Information shown START
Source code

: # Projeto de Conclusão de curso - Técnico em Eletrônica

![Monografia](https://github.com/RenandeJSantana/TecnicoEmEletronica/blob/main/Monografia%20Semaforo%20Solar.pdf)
Information shown END
Information shown START
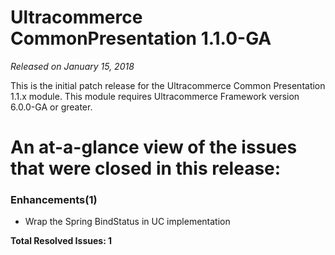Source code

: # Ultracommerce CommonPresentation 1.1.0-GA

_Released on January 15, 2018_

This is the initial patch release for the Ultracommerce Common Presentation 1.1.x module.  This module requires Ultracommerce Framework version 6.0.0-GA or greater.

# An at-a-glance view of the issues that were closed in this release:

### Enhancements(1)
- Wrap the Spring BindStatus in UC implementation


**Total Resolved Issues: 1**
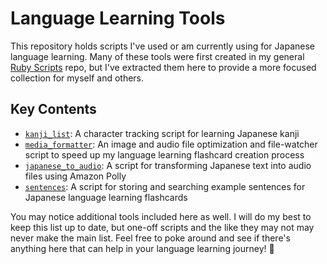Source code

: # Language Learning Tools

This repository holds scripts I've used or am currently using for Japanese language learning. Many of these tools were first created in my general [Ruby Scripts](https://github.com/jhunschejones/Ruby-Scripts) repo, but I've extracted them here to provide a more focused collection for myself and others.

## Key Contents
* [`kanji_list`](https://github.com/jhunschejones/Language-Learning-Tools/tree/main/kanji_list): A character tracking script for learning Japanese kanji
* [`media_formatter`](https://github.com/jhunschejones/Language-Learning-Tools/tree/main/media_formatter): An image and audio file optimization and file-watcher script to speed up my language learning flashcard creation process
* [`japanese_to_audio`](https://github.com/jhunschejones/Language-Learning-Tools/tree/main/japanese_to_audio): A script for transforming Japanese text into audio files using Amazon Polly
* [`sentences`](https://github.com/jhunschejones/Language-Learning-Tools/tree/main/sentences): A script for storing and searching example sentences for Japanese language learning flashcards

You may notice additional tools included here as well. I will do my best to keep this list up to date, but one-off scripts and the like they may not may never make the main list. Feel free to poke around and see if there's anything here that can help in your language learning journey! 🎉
Information shown END
## Exercise instructions
Return only the stretch of the material above from the line holding "January 15, 2018_" through the line holding "### Enhancements(1)", copied exactly.

## The answer
_Released on January 15, 2018_

This is the initial patch release for the Ultracommerce Common Presentation 1.1.x module.  This module requires Ultracommerce Framework version 6.0.0-GA or greater.

# An at-a-glance view of the issues that were closed in this release:

### Enhancements(1)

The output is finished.